The reduction of C1 compounds, such as formic acid, is central to carbon dioxide utilization but typically demands substantial energy input, often relying on the expensive coenzyme NADH. Traditional NADH regeneration methods frequently incur high costs and produce undesirable byproducts, limiting their industrial scalability. The new research offers a breakthrough by utilizing hydrogenase, a special biocatalyst capable of regenerating NADH efficiently using renewable hydrogen, without generating byproducts, aligning perfectly with green chemistry principles.

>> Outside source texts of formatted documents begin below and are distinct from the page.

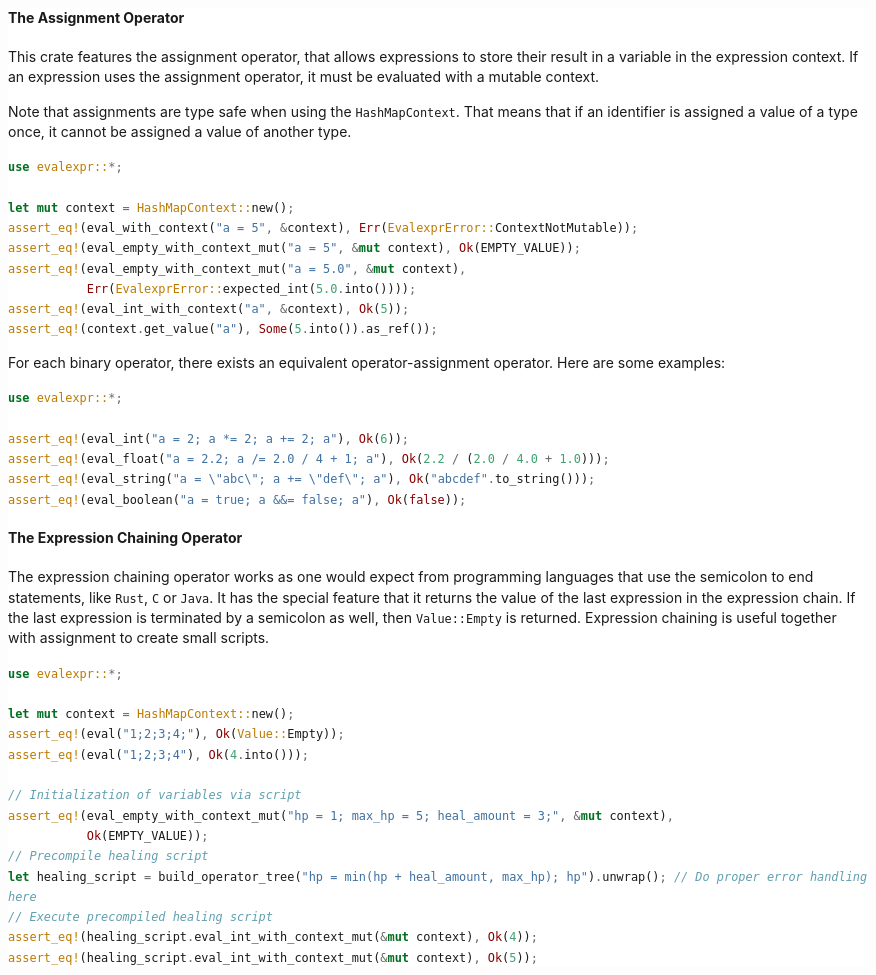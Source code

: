#### The Assignment Operator

This crate features the assignment operator, that allows expressions to store their result in a variable in the expression context.
If an expression uses the assignment operator, it must be evaluated with a mutable context.

Note that assignments are type safe when using the `HashMapContext`.
That means that if an identifier is assigned a value of a type once, it cannot be assigned a value of another type.

```rust
use evalexpr::*;

let mut context = HashMapContext::new();
assert_eq!(eval_with_context("a = 5", &context), Err(EvalexprError::ContextNotMutable));
assert_eq!(eval_empty_with_context_mut("a = 5", &mut context), Ok(EMPTY_VALUE));
assert_eq!(eval_empty_with_context_mut("a = 5.0", &mut context),
           Err(EvalexprError::expected_int(5.0.into())));
assert_eq!(eval_int_with_context("a", &context), Ok(5));
assert_eq!(context.get_value("a"), Some(5.into()).as_ref());
```

For each binary operator, there exists an equivalent operator-assignment operator.
Here are some examples:

```rust
use evalexpr::*;

assert_eq!(eval_int("a = 2; a *= 2; a += 2; a"), Ok(6));
assert_eq!(eval_float("a = 2.2; a /= 2.0 / 4 + 1; a"), Ok(2.2 / (2.0 / 4.0 + 1.0)));
assert_eq!(eval_string("a = \"abc\"; a += \"def\"; a"), Ok("abcdef".to_string()));
assert_eq!(eval_boolean("a = true; a &&= false; a"), Ok(false));
```

#### The Expression Chaining Operator

The expression chaining operator works as one would expect from programming languages that use the semicolon to end statements, like `Rust`, `C` or `Java`.
It has the special feature that it returns the value of the last expression in the expression chain.
If the last expression is terminated by a semicolon as well, then `Value::Empty` is returned.
Expression chaining is useful together with assignment to create small scripts.

```rust
use evalexpr::*;

let mut context = HashMapContext::new();
assert_eq!(eval("1;2;3;4;"), Ok(Value::Empty));
assert_eq!(eval("1;2;3;4"), Ok(4.into()));

// Initialization of variables via script
assert_eq!(eval_empty_with_context_mut("hp = 1; max_hp = 5; heal_amount = 3;", &mut context),
           Ok(EMPTY_VALUE));
// Precompile healing script
let healing_script = build_operator_tree("hp = min(hp + heal_amount, max_hp); hp").unwrap(); // Do proper error handling here
// Execute precompiled healing script
assert_eq!(healing_script.eval_int_with_context_mut(&mut context), Ok(4));
assert_eq!(healing_script.eval_int_with_context_mut(&mut context), Ok(5));
```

Central to this innovation is the [NiFe]-hydrogenase (SH) derived from Cupriavidus necator, an enzyme distinguished by its excellent oxygen tolerance, making it particularly suitable for industrial environments. The research team constructed a multi-enzyme cascade pathway to demonstrate this concept, converting formic acid into dihydroxyacetone (DHA). In the first step, formaldehyde dehydrogenase (FaldDH) transforms formic acid into formaldehyde, with hydrogenase SH continuously regenerating NADH to power the reaction. Subsequently, formolase (FLS-M3) condenses three formaldehyde molecules into one DHA molecule.

Experimental optimization of hydrogenase heterologous expression conditions enhanced its stability and activity. Thermodynamic calculations initially indicated a high energy barrier for formic acid reduction. However, the continuous supply of NADH by hydrogenase, coupled with the rapid consumption of intermediate formaldehyde by FLS-M3, effectively lowered this barrier, rendering the reaction thermodynamically feasible. The optimized system achieved a DHA accumulation of 373.19 μmol·L⁻¹ within two hours, with a formic acid conversion rate of 7.47%.

This achievement not only validates the efficacy of hydrogen-driven coenzyme regeneration but also demonstrates a novel method for storing low-grade renewable energy, specifically hydrogen, as high-energy-density chemical energy in the form of DHA. The research provides a compelling pathway for carbon dioxide conversion, as formic acid can be electrochemically or photochemically produced from CO2, and DHA can be further processed into various chemicals like alcohols and amino acids, potentially establishing a complete biomanufacturing route from CO2 to valuable products.

While the complex structure of hydrogenase and its mature industrial processes remain challenges, the researchers suggest that techniques such as enzyme immobilization could significantly enhance its stability, promoting future practical applications in cell-free biomanufacturing. This study injects new momentum into green biomanufacturing efforts under global decarbonization initiatives, offering a thermodynamically advantageous route for C1 compound bioconversion.